Tuesday, 20 July 2010
Well here we are, the day of the dress rehearsal. We have had 2 long days of repeating, repeating, repeating dance numbers, dialogue moments and 'business'. The 'business' being the seemingly spontaneous humour and body language shifts which are final touches to add bite and professionalism to all the the stage palaver, and which of course, the audience assumes are 'of the moment', when infact they are planned to the last nanosecond, with all the precision of a top secret commando invasion !
The energy is lifting with each day, and now when most of the cast feel as though they have actually got to grips with the moves, they will allow some small measure of enjoyment to creep in! The costume accessories, ie naval caps, flapper hats, cigarettes holders, lacrosse stick etc. are growing with each hour of rehearsal, and singers are sliding under the skin of their role with more and more ease.
Our Captain Corcoran, quite apart from the glorious vocal acrobatics, has become a somewhat worrisome clone of Bertie Wooster, and I feel sure he will be spending his post show summer greeting all with a cheery 'What Ho'. He has developed the bashful grin and the tongue-tied ineptitude of the 'dim but nice' uppercrust idiot. I love him!
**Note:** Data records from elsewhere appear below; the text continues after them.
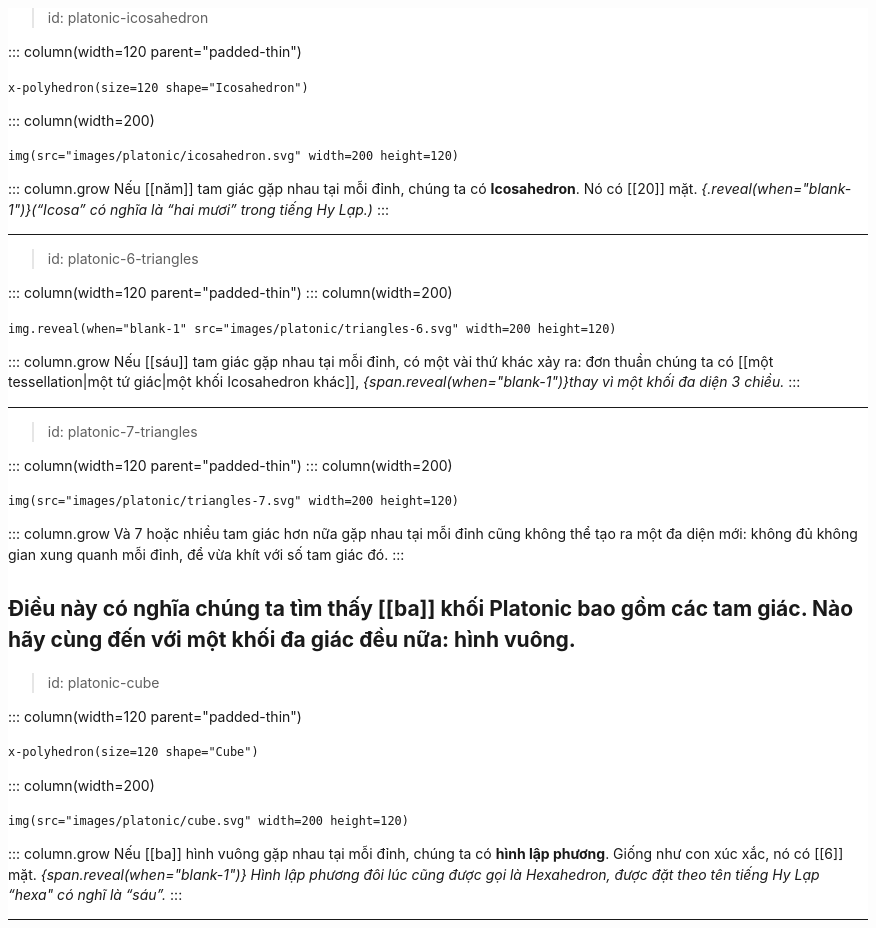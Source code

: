 > id: platonic-icosahedron

::: column(width=120 parent="padded-thin")

    x-polyhedron(size=120 shape="Icosahedron")

::: column(width=200)

    img(src="images/platonic/icosahedron.svg" width=200 height=120)

::: column.grow
Nếu [[năm]] tam giác gặp nhau tại mỗi đỉnh, chúng ta có __Icosahedron__. Nó có
[[20]] mặt. _{.reveal(when="blank-1")}(“Icosa” có nghĩa là  “hai mươi” trong tiếng Hy Lạp.)_
:::

---
> id: platonic-6-triangles

::: column(width=120 parent="padded-thin")
::: column(width=200)

    img.reveal(when="blank-1" src="images/platonic/triangles-6.svg" width=200 height=120)

::: column.grow
Nếu [[sáu]] tam giác gặp nhau tại mỗi đỉnh, có một vài thứ khác xảy ra: đơn thuần chúng ta có [[một tessellation|một tứ giác|một khối Icosahedron khác]],
_{span.reveal(when="blank-1")}thay vì một khối đa diện 3 chiều._
:::

---
> id: platonic-7-triangles

::: column(width=120 parent="padded-thin")
::: column(width=200)

    img(src="images/platonic/triangles-7.svg" width=200 height=120)

::: column.grow
Và 7 hoặc nhiều tam giác hơn nữa gặp nhau tại mỗi đỉnh cũng không thể tạo ra một đa diện mới: không đủ không gian xung quanh mỗi đỉnh, để vừa khít với số tam giác đó. 
:::

Điều này có nghĩa chúng ta tìm thấy [[ba]] khối Platonic bao gồm các tam giác. Nào hãy cùng đến với một khối đa giác đều nữa: hình vuông.
---
> id: platonic-cube

::: column(width=120 parent="padded-thin")

    x-polyhedron(size=120 shape="Cube")

::: column(width=200)

    img(src="images/platonic/cube.svg" width=200 height=120)

::: column.grow
Nếu [[ba]] hình vuông gặp nhau tại mỗi đỉnh, chúng ta có __hình lập phương__. Giống như con xúc xắc, nó có [[6]] mặt. _{span.reveal(when="blank-1")} Hình lập phương đôi lúc cũng được gọi là *Hexahedron*, được đặt theo tên tiếng Hy Lạp “hexa" có nghĩ là “sáu”._
:::

---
The bounce off play between the 'main men' is like a fast moving tennis match, the comedy flicks nicely between players, with much eye contact and slightly Blackadder lunacy.
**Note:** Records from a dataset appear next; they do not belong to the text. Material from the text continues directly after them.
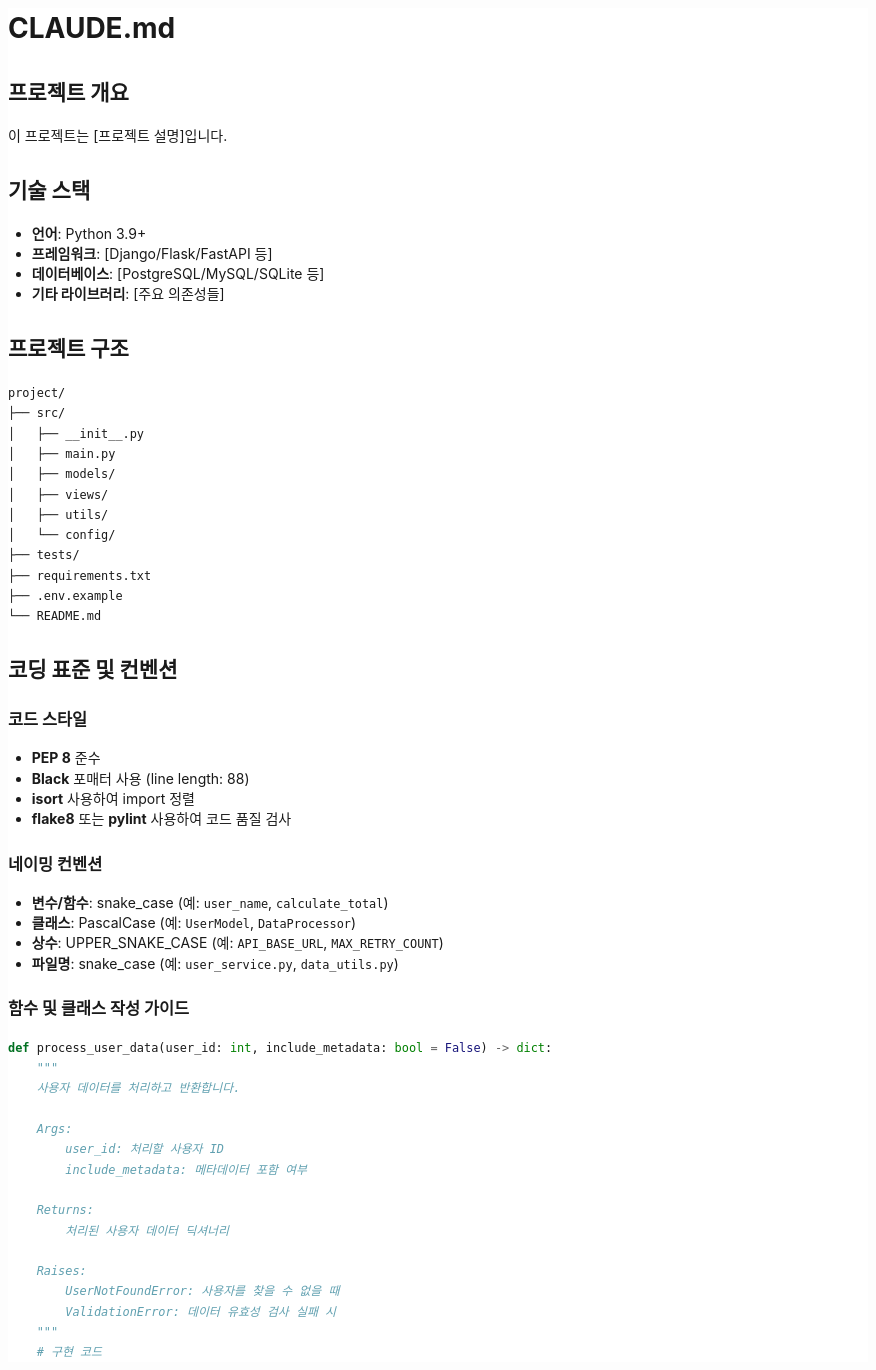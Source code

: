 # CLAUDE.md

## 프로젝트 개요

이 프로젝트는 [프로젝트 설명]입니다.

## 기술 스택
- **언어**: Python 3.9+
- **프레임워크**: [Django/Flask/FastAPI 등]
- **데이터베이스**: [PostgreSQL/MySQL/SQLite 등]
- **기타 라이브러리**: [주요 의존성들]

## 프로젝트 구조
```
project/
├── src/
│   ├── __init__.py
│   ├── main.py
│   ├── models/
│   ├── views/
│   ├── utils/
│   └── config/
├── tests/
├── requirements.txt
├── .env.example
└── README.md
```

## 코딩 표준 및 컨벤션

### 코드 스타일
- **PEP 8** 준수
- **Black** 포매터 사용 (line length: 88)
- **isort** 사용하여 import 정렬
- **flake8** 또는 **pylint** 사용하여 코드 품질 검사

### 네이밍 컨벤션
- **변수/함수**: snake_case (예: `user_name`, `calculate_total`)
- **클래스**: PascalCase (예: `UserModel`, `DataProcessor`)
- **상수**: UPPER_SNAKE_CASE (예: `API_BASE_URL`, `MAX_RETRY_COUNT`)
- **파일명**: snake_case (예: `user_service.py`, `data_utils.py`)

### 함수 및 클래스 작성 가이드
```python
def process_user_data(user_id: int, include_metadata: bool = False) -> dict:
    """
    사용자 데이터를 처리하고 반환합니다.
    
    Args:
        user_id: 처리할 사용자 ID
        include_metadata: 메타데이터 포함 여부
        
    Returns:
        처리된 사용자 데이터 딕셔너리
        
    Raises:
        UserNotFoundError: 사용자를 찾을 수 없을 때
        ValidationError: 데이터 유효성 검사 실패 시
    """
    # 구현 코드
```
The girls are brilliant, our saucy and flirtacious Buttercup who, incidentally, has a voice the size of Bournemouth, is causing havoc with the male chorus hormones, and she works so well with the guys. It is not so common to find a young lady with such a talent, who can also 'do' funny - but when her rehearsal 'gauche' has gone she will most definitely squeeze many a guffaw from all but the most straightlaced of audiences.
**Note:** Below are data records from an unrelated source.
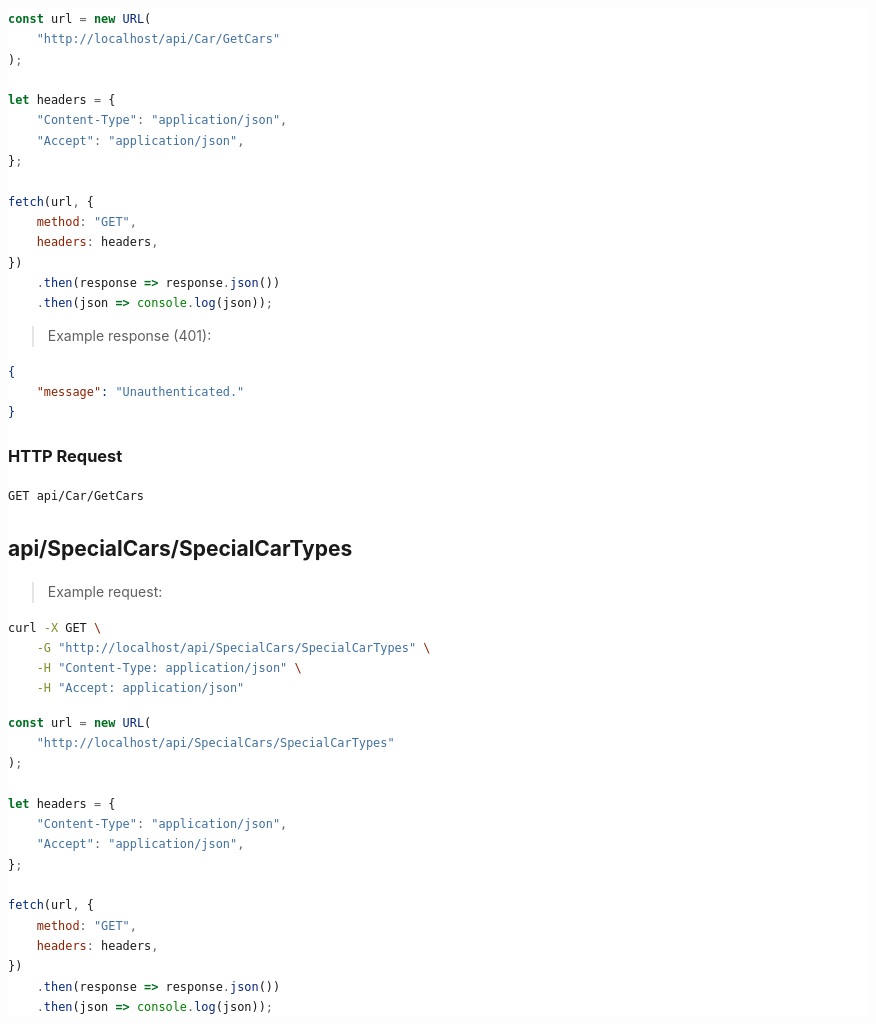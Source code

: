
 ```javascript
const url = new URL(
    "http://localhost/api/Car/GetCars"
);

let headers = {
    "Content-Type": "application/json",
    "Accept": "application/json",
};

fetch(url, {
    method: "GET",
    headers: headers,
})
    .then(response => response.json())
    .then(json => console.log(json));
```


> Example response (401):

```json
{
    "message": "Unauthenticated."
}
```

### HTTP Request
`GET api/Car/GetCars`





## api/SpecialCars/SpecialCarTypes
> Example request:

```bash
curl -X GET \
    -G "http://localhost/api/SpecialCars/SpecialCarTypes" \
    -H "Content-Type: application/json" \
    -H "Accept: application/json"
```

```javascript
const url = new URL(
    "http://localhost/api/SpecialCars/SpecialCarTypes"
);

let headers = {
    "Content-Type": "application/json",
    "Accept": "application/json",
};

fetch(url, {
    method: "GET",
    headers: headers,
})
    .then(response => response.json())
    .then(json => console.log(json));
```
Sir Joseph is wonderfully camp, the extra, and growing in number as we speak, added adlib lines which are mostly along the lines of ' Mama do'snt like me saying What Ho' are understatedly hysterical. He is a man who relish's the character roles as if they were a particularly buttery bacon sandwich, and he makes all around him raise their game !
The spoilt and brattish Josephine, is a beautiful 1920's 'heartless', night club loving character, and our immensely talented young soprano is positively awash with high pitched indignation at the position she has been put in. Her duet with the endearingly brainless Ralph, whose tenor voice soars up to the top G's and A's with breathtaking pp tone, is very moving - and very real. As a couple they are powerful and fiery, which makes for edge of the seat precipitous balancing!
The stage is set.
....................................Small moment of vicarious butterflies!